Há homens que são excelentes a míngua de qualquer cargo e há os que o são apenas por ele. Sem o paletó, beca ou toga, tornam-se patéticos, definhando no esquecimento imediato. Talvez por isso, tantos são apagados da memória imediatamente ao dia em que perdem a majestade do cargo. Há alguns que, muito ao contrário, mesmo sem vínculo com o poder público, dobram os demais pela força do conhecimento e outros, em maior escala, pretendem ser reconhecidos pelo pronome de pompa e circunstância.

Na republiqueta dos bacharéis, é normal que o pronome de tratamento que precede o nome seja sinal de nobreza. Como em terras tupiniquins nunca houve nobiliarquia, é necessário distinguir classes também por forma de tratamento, além de tantas outras distinções honorificas e simbólicas que pontuam o distanciamento entre o povo e as becas. Até mesmo o largo uso de brocardos latinos de enfeite já tiveram seu lugar nas molduras de petições e sentenças, a fim de esconder o conteúdo ao leigo, firmando-se um código mesquinho que monopoliza o poder pelo eruditismo vazio.

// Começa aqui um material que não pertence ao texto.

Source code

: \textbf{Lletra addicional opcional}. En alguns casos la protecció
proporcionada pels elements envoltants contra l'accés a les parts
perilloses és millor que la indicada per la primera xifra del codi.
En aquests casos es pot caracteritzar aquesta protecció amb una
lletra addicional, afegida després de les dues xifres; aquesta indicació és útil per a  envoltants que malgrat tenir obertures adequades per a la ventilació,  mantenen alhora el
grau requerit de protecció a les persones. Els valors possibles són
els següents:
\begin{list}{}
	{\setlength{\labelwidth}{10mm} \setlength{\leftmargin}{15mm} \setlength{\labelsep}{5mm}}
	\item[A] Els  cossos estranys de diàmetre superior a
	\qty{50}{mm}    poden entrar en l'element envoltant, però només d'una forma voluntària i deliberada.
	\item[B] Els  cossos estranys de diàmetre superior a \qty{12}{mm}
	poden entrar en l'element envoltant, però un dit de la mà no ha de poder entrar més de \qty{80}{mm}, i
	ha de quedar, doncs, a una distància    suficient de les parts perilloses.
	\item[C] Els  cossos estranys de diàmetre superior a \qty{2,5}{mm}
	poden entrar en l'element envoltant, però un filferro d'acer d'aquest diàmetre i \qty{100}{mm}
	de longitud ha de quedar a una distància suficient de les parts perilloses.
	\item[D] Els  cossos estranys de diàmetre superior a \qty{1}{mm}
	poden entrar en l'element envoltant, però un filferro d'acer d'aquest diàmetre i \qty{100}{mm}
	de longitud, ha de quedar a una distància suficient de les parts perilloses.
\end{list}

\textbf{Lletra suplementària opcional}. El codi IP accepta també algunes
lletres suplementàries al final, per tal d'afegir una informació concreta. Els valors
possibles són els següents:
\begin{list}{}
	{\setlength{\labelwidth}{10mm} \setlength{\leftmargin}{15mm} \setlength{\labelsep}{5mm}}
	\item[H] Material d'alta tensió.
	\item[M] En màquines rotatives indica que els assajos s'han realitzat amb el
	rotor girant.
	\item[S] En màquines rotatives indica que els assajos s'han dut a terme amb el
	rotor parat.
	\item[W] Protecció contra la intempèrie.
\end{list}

É assim que pensam os atuais “excelentíssimos” detentores de poder que fazem questão de serem chamados de “excelência”, até mesmo em correspondência. É mesmo possível voltar a carta, caso não encontre o destinatário correto — o excelentíssimo. Afinal não se trata de pessoa física e sim de uma entidade pública ambulante. Ora, se está na lei imposição da vaidade, por que não lançar mão dela? Que o remetente receba do correio lição de titulação e pronomes. Mas a exigência da estampa em correspondências tornou visível o que era até então risível. É o caso de uma determinação do Ministério Público em comarca do interior de Mato Grosso, conforme informa o site da OAB do estado.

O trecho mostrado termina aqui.